From a crisis response standpoint, Amazon gets good marks for its quick reaction to the New York Times workplace culture story last week. CEO Jeff Bezos responded immediately with a well-constructed message to employees, and CCO Jay Carney went on CBS Morning News. Their response boiled down to this: They don't recognize the company the NYT described and wouldn't want to work at such a company. No apology; just, that's not who we are.
I'm sure Jeff and Jay were being sincere, and I hope they're right. I'm not in a position to say. But I will say this: corporate character matters. How employees are treated matters. How work gets done in your enterprise matters.
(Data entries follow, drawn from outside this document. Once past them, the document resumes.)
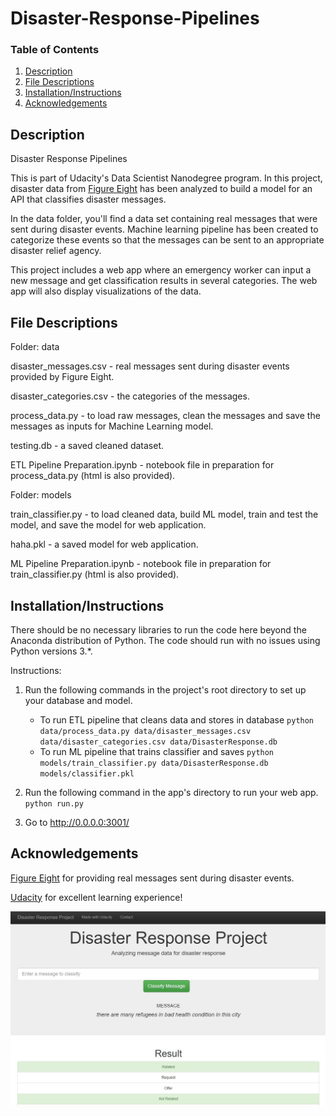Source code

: # Disaster-Response-Pipelines

### Table of Contents

1. [Description](#Description)
2. [File Descriptions](#files)
3. [Installation/Instructions](#installation)
4. [Acknowledgements](#Acknowledgements)

## Description
Disaster Response Pipelines

This is part of Udacity's Data Scientist Nanodegree program. In this project, disaster data from [Figure Eight](https://www.figure-eight.com/) has been analyzed to build a model for an API that classifies disaster messages.

In the data folder, you'll find a data set containing real messages that were sent during disaster events. Machine learning pipeline has been created to categorize these events so that the messages can be sent to an appropriate disaster relief agency.

This project includes a web app where an emergency worker can input a new message and get classification results in several categories. The web app will also display visualizations of the data.

## File Descriptions <a name="files"></a>

Folder: data

disaster_messages.csv - real messages sent during disaster events provided by Figure Eight.

disaster_categories.csv - the categories of the messages.

process_data.py - to load raw messages, clean the messages and save the messages as inputs for Machine Learning model.

testing.db - a saved cleaned dataset.

ETL Pipeline Preparation.ipynb - notebook file in preparation for process_data.py (html is also provided).



Folder: models

train_classifier.py - to load cleaned data, build ML model, train and test the model, and save the model for web application.

haha.pkl - a saved model for web application.

ML Pipeline Preparation.ipynb - notebook file in preparation for train_classifier.py (html is also provided).

## Installation/Instructions <a name="installation"></a>

There should be no necessary libraries to run the code here beyond the Anaconda distribution of Python.  The code should run with no issues using Python versions 3.*.

Instructions:
1. Run the following commands in the project's root directory to set up your database and model.

    - To run ETL pipeline that cleans data and stores in database
        `python data/process_data.py data/disaster_messages.csv data/disaster_categories.csv data/DisasterResponse.db`
    - To run ML pipeline that trains classifier and saves
        `python models/train_classifier.py data/DisasterResponse.db models/classifier.pkl`

2. Run the following command in the app's directory to run your web app.
    `python run.py`

3. Go to http://0.0.0.0:3001/

## Acknowledgements<a name="Acknowledgements"></a>

[Figure Eight](https://www.figure-eight.com/) for providing real messages sent during disaster events.

[Udacity](https://www.udacity.com/) for excellent learning experience!

![Web Deployment](/snapshot.jpg?raw=true "Optional Title")

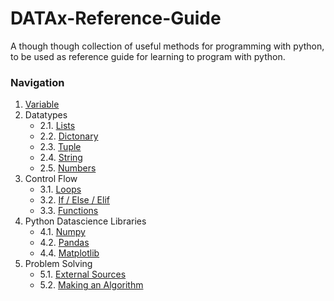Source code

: # DATAx-Reference-Guide
A though though collection of useful methods for programming with python, to be used as reference guide for learning to program with python. 

### Navigation
1. [Variable](https://github.com/DATAx2020/DATAx-Reference-Guide/blob/master/variables_en.ipynb)
2. Datatypes
    * 2.1. [Lists](https://github.com/DATAx2020/DATAx-Reference-Guide/blob/master/lists_eng.ipynb)
    * 2.2. [Dictonary](https://github.com/DATAx2020/DATAx-Reference-Guide/blob/master/dictonary_eng.ipynb)
    * 2.3. [Tuple](https://github.com/DATAx2020/DATAx-Reference-Guide/blob/master/tuples_eng.ipynb)
    * 2.4. [String](https://github.com/DATAx2020/DATAx-Reference-Guide/blob/master/string_en.ipynb)
    * 2.5. [Numbers](https://github.com/DATAx2020/DATAx-Reference-Guide/blob/master/numbers_eng.ipynb)
3. Control Flow   
   * 3.1. [Loops](https://github.com/DATAx2020/DATAx-Reference-Guide/blob/master/loops_eng.ipynb)
   * 3.2. [If / Else / Elif](https://github.com/DATAx2020/DATAx-Reference-Guide/blob/master/If%20Else%20Elif%20Operators%20eng.ipynb)
   * 3.3. [Functions](https://github.com/DATAx2020/DATAx-Reference-Guide/blob/master/functions_eng.ipynb)
4. Python Datascience Libraries
   * 4.1. [Numpy](https://github.com/DATAx2020/DATAx-Reference-Guide/blob/master/Numpy.ipynb)
   * 4.2. [Pandas](https://github.com/DATAx2020/DATAx-Reference-Guide/blob/master/pandas.ipynb)
   * 4.4. [Matplotlib](https://github.com/DATAx2020/DATAx-Reference-Guide/blob/master/matplotlib_en.ipynb)
5. Problem Solving
   * 5.1. [External Sources](https://github.com/DATAx2020/DATAx-Reference-Guide/blob/master/external_source.ipynb)
   * 5.2. [Making an Algorithm](https://github.com/DATAx2020/DATAx-Reference-Guide/blob/master/problem_eng.ipynb)

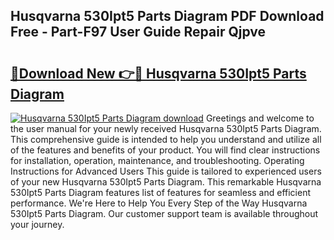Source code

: ## Husqvarna 530Ipt5 Parts Diagram PDF Download Free - Part-F97 User Guide Repair Qjpve

# <h2><a href="http://dfmv9fg.blite.top/?on=Husqvarna+530Ipt5+Parts+Diagram">🔗Download New 👉🔴 Husqvarna 530Ipt5 Parts Diagram</a></h2>

[![Husqvarna 530Ipt5 Parts Diagram download](https://i.imgur.com/lujVjoI.png)](http://dfmv9fg.blite.top/?on=Husqvarna+530Ipt5+Parts+Diagram)
Greetings and welcome to the user manual for your newly received Husqvarna 530Ipt5 Parts Diagram. This comprehensive guide is intended to help you understand and utilize all of the features and benefits of your product. You will find clear instructions for installation, operation, maintenance, and troubleshooting. Operating Instructions for Advanced Users This guide is tailored to experienced users of your new Husqvarna 530Ipt5 Parts Diagram. This remarkable Husqvarna 530Ipt5 Parts Diagram features list of features for seamless and efficient performance. We're Here to Help You Every Step of the Way Husqvarna 530Ipt5 Parts Diagram. Our customer support team is available throughout your journey.
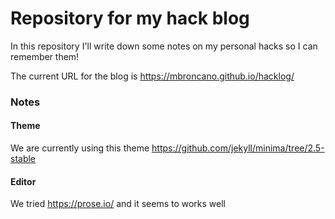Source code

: # Repository for my hack blog
In this repository I'll write down some notes on my personal hacks so I can remember them!

The current URL for the blog is https://mbroncano.github.io/hacklog/

### Notes
#### Theme
We are currently using this theme https://github.com/jekyll/minima/tree/2.5-stable
#### Editor
We tried https://prose.io/ and it seems to works well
As the Page Model of Enterprise Communication posits, it's imperative that enterprises intentionally define their mission, purpose, values, culture, business model, strategy and brand – and that those definitions truly, truly play out in the actual behaviors of every employee, associate, partner and colleague in every action every single day. It's the only way to build an enterprise that authentically is deserving of trust.
Of course, even the best enterprises with the most focus on defining and activating corporate character will fall short. Mistakes will be made. Some people just won't get on board. It's how the enterprise responds to those mistakes and outliers that determines whether the defined character becomes the true character.
Are actions inconsistent with the values tolerated, or are they dealt with swiftly and directly? If the former, the entire character of the organization is at risk. Before you know it, you're Enron, with great values up on the wall and a culture completely at odds with the stated values.
Character is what you do, not what you say, and the true character will shine through.